▸ WHAT YOU ARE ASKED TO DO: Copy exactly the lines of the data below that run from the line holding "5100: Coll/Integrative Physiol</a></div>" through the line holding "5580: Sleep Physiology</a></div>", both ends included.

[Source texts of formatted documents]
════════════════════

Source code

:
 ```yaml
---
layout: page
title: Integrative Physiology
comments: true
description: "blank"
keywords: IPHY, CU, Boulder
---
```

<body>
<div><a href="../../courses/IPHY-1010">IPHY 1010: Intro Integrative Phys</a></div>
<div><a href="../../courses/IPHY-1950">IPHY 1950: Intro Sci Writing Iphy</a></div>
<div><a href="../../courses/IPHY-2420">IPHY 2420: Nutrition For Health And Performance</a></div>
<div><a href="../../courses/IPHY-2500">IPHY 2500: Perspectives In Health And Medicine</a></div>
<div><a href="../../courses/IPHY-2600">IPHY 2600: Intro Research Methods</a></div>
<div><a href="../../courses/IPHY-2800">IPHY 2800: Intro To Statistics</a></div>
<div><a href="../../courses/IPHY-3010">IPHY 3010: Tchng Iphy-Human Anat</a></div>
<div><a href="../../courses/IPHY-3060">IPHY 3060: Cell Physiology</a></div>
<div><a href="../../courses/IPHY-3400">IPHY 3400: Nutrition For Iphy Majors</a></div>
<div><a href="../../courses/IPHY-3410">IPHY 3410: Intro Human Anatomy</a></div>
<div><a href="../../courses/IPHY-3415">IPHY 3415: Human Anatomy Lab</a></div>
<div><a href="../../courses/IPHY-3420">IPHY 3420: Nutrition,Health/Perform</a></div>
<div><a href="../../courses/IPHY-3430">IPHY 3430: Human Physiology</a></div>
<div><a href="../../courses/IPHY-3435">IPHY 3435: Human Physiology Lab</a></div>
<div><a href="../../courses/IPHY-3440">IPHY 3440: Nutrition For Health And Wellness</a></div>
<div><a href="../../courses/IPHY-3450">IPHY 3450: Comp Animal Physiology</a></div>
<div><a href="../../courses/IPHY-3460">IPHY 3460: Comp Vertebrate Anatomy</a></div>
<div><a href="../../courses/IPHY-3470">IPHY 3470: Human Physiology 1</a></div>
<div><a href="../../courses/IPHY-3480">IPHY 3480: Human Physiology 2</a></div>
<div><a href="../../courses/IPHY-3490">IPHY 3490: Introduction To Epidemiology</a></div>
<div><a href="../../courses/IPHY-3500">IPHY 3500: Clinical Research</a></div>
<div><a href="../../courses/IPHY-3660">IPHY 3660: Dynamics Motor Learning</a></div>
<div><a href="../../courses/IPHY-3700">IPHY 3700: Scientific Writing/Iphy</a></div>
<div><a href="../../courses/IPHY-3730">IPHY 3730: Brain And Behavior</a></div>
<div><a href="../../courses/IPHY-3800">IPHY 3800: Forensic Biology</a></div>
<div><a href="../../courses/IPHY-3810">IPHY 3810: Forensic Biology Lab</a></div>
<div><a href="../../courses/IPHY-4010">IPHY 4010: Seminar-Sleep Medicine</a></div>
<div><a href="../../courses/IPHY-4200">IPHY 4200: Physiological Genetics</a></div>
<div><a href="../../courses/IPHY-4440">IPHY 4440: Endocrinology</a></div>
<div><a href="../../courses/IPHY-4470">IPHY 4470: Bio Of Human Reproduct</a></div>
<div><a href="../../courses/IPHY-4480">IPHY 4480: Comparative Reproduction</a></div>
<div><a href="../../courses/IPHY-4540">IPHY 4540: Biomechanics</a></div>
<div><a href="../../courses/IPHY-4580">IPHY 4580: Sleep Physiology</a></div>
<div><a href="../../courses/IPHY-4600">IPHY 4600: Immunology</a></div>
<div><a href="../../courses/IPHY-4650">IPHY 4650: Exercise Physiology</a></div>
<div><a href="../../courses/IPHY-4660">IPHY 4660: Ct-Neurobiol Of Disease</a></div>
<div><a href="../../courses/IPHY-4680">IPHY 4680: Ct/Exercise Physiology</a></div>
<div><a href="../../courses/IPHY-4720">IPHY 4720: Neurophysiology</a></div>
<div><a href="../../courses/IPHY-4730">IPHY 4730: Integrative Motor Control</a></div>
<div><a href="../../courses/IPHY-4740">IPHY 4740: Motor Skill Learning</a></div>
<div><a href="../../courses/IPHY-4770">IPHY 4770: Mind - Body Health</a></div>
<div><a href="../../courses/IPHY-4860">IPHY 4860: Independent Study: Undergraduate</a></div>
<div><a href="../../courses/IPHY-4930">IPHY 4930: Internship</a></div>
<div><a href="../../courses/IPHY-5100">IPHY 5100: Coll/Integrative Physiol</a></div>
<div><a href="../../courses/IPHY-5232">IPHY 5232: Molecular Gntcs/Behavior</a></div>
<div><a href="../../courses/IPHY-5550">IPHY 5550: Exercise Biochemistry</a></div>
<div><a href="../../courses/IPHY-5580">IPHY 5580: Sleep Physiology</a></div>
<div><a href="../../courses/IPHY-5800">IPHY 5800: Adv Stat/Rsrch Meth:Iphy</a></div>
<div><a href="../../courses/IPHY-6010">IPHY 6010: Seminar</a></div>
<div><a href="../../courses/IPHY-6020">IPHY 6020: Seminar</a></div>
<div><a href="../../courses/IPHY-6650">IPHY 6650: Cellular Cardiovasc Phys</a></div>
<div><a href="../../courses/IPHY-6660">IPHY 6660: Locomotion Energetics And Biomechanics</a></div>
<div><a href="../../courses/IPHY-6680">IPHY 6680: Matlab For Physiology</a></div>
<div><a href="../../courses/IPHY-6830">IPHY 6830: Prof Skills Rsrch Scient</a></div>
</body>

════════════════════

▸ ANSWER BELOW:
<div><a href="../../courses/IPHY-5100">IPHY 5100: Coll/Integrative Physiol</a></div>
<div><a href="../../courses/IPHY-5232">IPHY 5232: Molecular Gntcs/Behavior</a></div>
<div><a href="../../courses/IPHY-5550">IPHY 5550: Exercise Biochemistry</a></div>
<div><a href="../../courses/IPHY-5580">IPHY 5580: Sleep Physiology</a></div>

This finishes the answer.